Seventy-two law enforcement officers were killed in the line of duty during 2011, according to a recent press release from the FBI. The notice released preliminary statistics from a final study which will be published during the fall. 

The total number of officers feloniously killed in 2010 was 56 — 16 fewer than 2011. 

By region, the FBI reports that 29 officers were killed in the South, 21 in the Midwest, 10 in the West and another 10 in the Northeast, along with another two officers killed in Puerto Rico. 

According to the report: "Of these 72 felonious deaths, 19 officers were killed during ambushes (14 during unprovoked attacks and five due to entrapment/premeditation situations); five were slain while investigating suspicious persons or circumstances; 11 were killed during traffic pursuits/stops; five of the fallen officers interrupted robberies in progress or were pursuing robbery suspects; and four died while responding to disturbance calls (one being a domestic disturbance)."

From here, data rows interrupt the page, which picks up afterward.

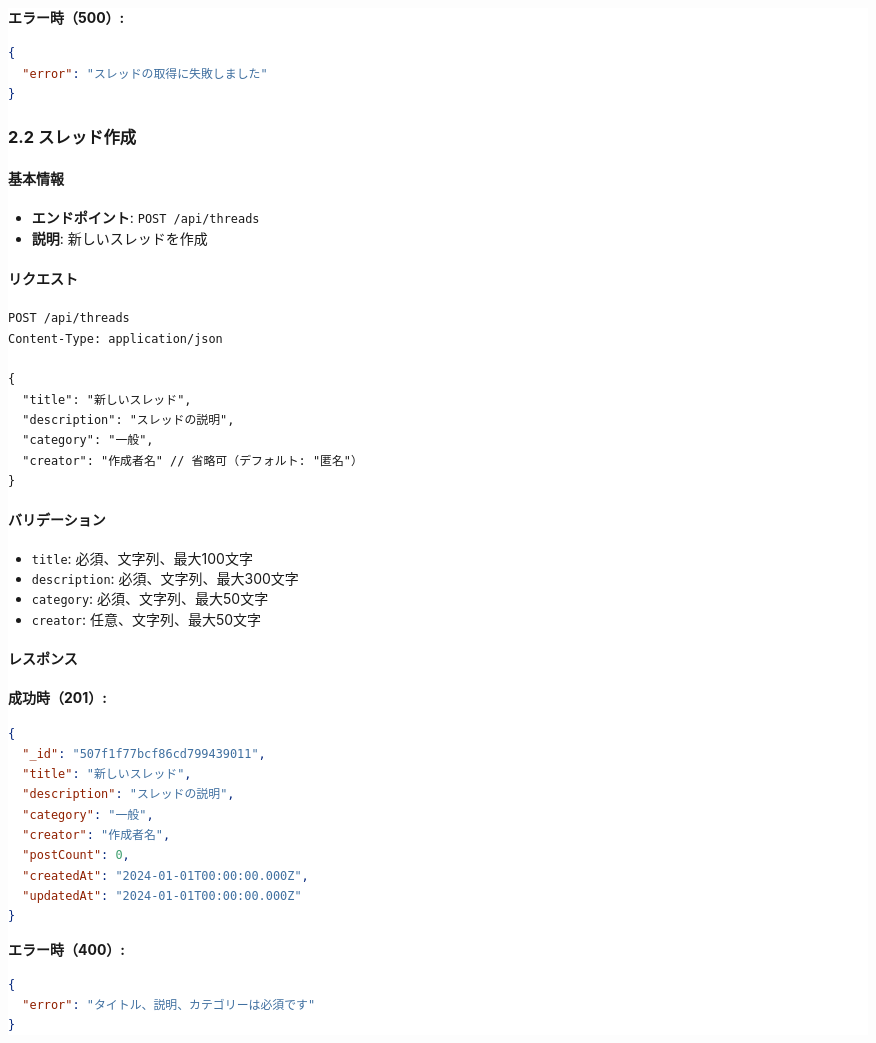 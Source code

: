 **エラー時（500）:**
```json
{
  "error": "スレッドの取得に失敗しました"
}
```

### 2.2 スレッド作成

#### 基本情報
- **エンドポイント**: `POST /api/threads`
- **説明**: 新しいスレッドを作成

#### リクエスト
```http
POST /api/threads
Content-Type: application/json

{
  "title": "新しいスレッド",
  "description": "スレッドの説明",
  "category": "一般",
  "creator": "作成者名" // 省略可（デフォルト: "匿名"）
}
```

#### バリデーション
- `title`: 必須、文字列、最大100文字
- `description`: 必須、文字列、最大300文字
- `category`: 必須、文字列、最大50文字
- `creator`: 任意、文字列、最大50文字

#### レスポンス
**成功時（201）:**
```json
{
  "_id": "507f1f77bcf86cd799439011",
  "title": "新しいスレッド",
  "description": "スレッドの説明",
  "category": "一般",
  "creator": "作成者名",
  "postCount": 0,
  "createdAt": "2024-01-01T00:00:00.000Z",
  "updatedAt": "2024-01-01T00:00:00.000Z"
}
```

**エラー時（400）:**
```json
{
  "error": "タイトル、説明、カテゴリーは必須です"
}
```
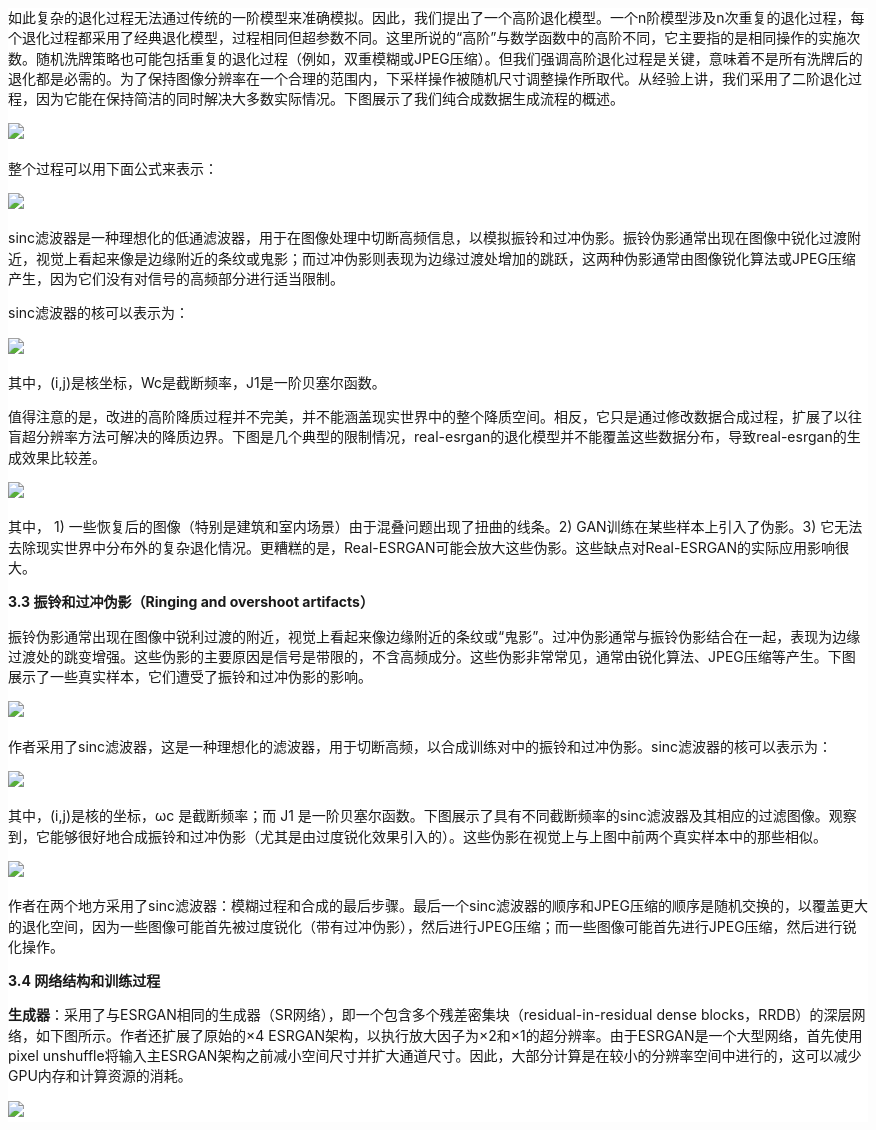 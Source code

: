 如此复杂的退化过程无法通过传统的一阶模型来准确模拟。因此，我们提出了一个高阶退化模型。一个n阶模型涉及n次重复的退化过程，每个退化过程都采用了经典退化模型，过程相同但超参数不同。这里所说的“高阶”与数学函数中的高阶不同，它主要指的是相同操作的实施次数。随机洗牌策略也可能包括重复的退化过程（例如，双重模糊或JPEG压缩）。但我们强调高阶退化过程是关键，意味着不是所有洗牌后的退化都是必需的。为了保持图像分辨率在一个合理的范围内，下采样操作被随机尺寸调整操作所取代。从经验上讲，我们采用了二阶退化过程，因为它能在保持简洁的同时解决大多数实际情况。下图展示了我们纯合成数据生成流程的概述。

![](https://borninfreedom.github.io/images/2024/08/high_order.png)

整个过程可以用下面公式来表示：

![](https://borninfreedom.github.io/images/2024/08/high_order1.png)



sinc滤波器是一种理想化的低通滤波器，用于在图像处理中切断高频信息，以模拟振铃和过冲伪影。振铃伪影通常出现在图像中锐化过渡附近，视觉上看起来像是边缘附近的条纹或鬼影；而过冲伪影则表现为边缘过渡处增加的跳跃，这两种伪影通常由图像锐化算法或JPEG压缩产生，因为它们没有对信号的高频部分进行适当限制。

sinc滤波器的核可以表示为：

![](https://borninfreedom.github.io/images/2024/08/sinc.png)

其中，(i,j)是核坐标，Wc是截断频率，J1是一阶贝塞尔函数。

值得注意的是，改进的高阶降质过程并不完美，并不能涵盖现实世界中的整个降质空间。相反，它只是通过修改数据合成过程，扩展了以往盲超分辨率方法可解决的降质边界。下图是几个典型的限制情况，real-esrgan的退化模型并不能覆盖这些数据分布，导致real-esrgan的生成效果比较差。

![](https://borninfreedom.github.io/images/2024/08/limit.png)

其中， 1) 一些恢复后的图像（特别是建筑和室内场景）由于混叠问题出现了扭曲的线条。2) GAN训练在某些样本上引入了伪影。3) 它无法去除现实世界中分布外的复杂退化情况。更糟糕的是，Real-ESRGAN可能会放大这些伪影。这些缺点对Real-ESRGAN的实际应用影响很大。



**3.3 振铃和过冲伪影（Ringing and overshoot artifacts）**

振铃伪影通常出现在图像中锐利过渡的附近，视觉上看起来像边缘附近的条纹或“鬼影”。过冲伪影通常与振铃伪影结合在一起，表现为边缘过渡处的跳变增强。这些伪影的主要原因是信号是带限的，不含高频成分。这些伪影非常常见，通常由锐化算法、JPEG压缩等产生。下图展示了一些真实样本，它们遭受了振铃和过冲伪影的影响。

![](https://borninfreedom.github.io/images/2024/08/ringing.png)

作者采用了sinc滤波器，这是一种理想化的滤波器，用于切断高频，以合成训练对中的振铃和过冲伪影。sinc滤波器的核可以表示为：

![](https://borninfreedom.github.io/images/2024/08/sinc1.png)

其中，(i,j)是核的坐标，ωc 是截断频率；而 J1 是一阶贝塞尔函数。下图展示了具有不同截断频率的sinc滤波器及其相应的过滤图像。观察到，它能够很好地合成振铃和过冲伪影（尤其是由过度锐化效果引入的）。这些伪影在视觉上与上图中前两个真实样本中的那些相似。

![](https://borninfreedom.github.io/images/2024/08/ringing1.png)

作者在两个地方采用了sinc滤波器：模糊过程和合成的最后步骤。最后一个sinc滤波器的顺序和JPEG压缩的顺序是随机交换的，以覆盖更大的退化空间，因为一些图像可能首先被过度锐化（带有过冲伪影），然后进行JPEG压缩；而一些图像可能首先进行JPEG压缩，然后进行锐化操作。

**3.4 网络结构和训练过程**

**生成器**：采用了与ESRGAN相同的生成器（SR网络），即一个包含多个残差密集块（residual-in-residual dense blocks，RRDB）的深层网络，如下图所示。作者还扩展了原始的×4 ESRGAN架构，以执行放大因子为×2和×1的超分辨率。由于ESRGAN是一个大型网络，首先使用pixel unshuffle将输入主ESRGAN架构之前减小空间尺寸并扩大通道尺寸。因此，大部分计算是在较小的分辨率空间中进行的，这可以减少GPU内存和计算资源的消耗。

![](https://borninfreedom.github.io/images/2024/08/arch5.png)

Six officers were killed while working on tactical situations, one died while conducting investigative activities, one died while handling or transporting a prisoner, and 26 were killed while attempting other arrests. 

Offenders used firearms in 63 of the 72 felonious deaths of law enforcement officers in 2011, the report states. Fifty officers were killed with handguns; seven with rifles; and six with shotguns. Criminals used vehicles to kill six officers; weapons such as hands, fists, and feet to kill two officers; and a knife or cutting instrument to kill one officer.

Forty-nine officers were wearing body armor at the time of their deaths. Seventeen victims fired their own weapons; four were killed with their own weapons; and seven had their service weapons stolen. 

These deaths occurred within 68 separate incidents. Of these, 67 were cleared by arrest or exceptional means. 

Apart from the felonious killings, 50 officers were killed in accidents — a decrease from 2010 by 22 officers.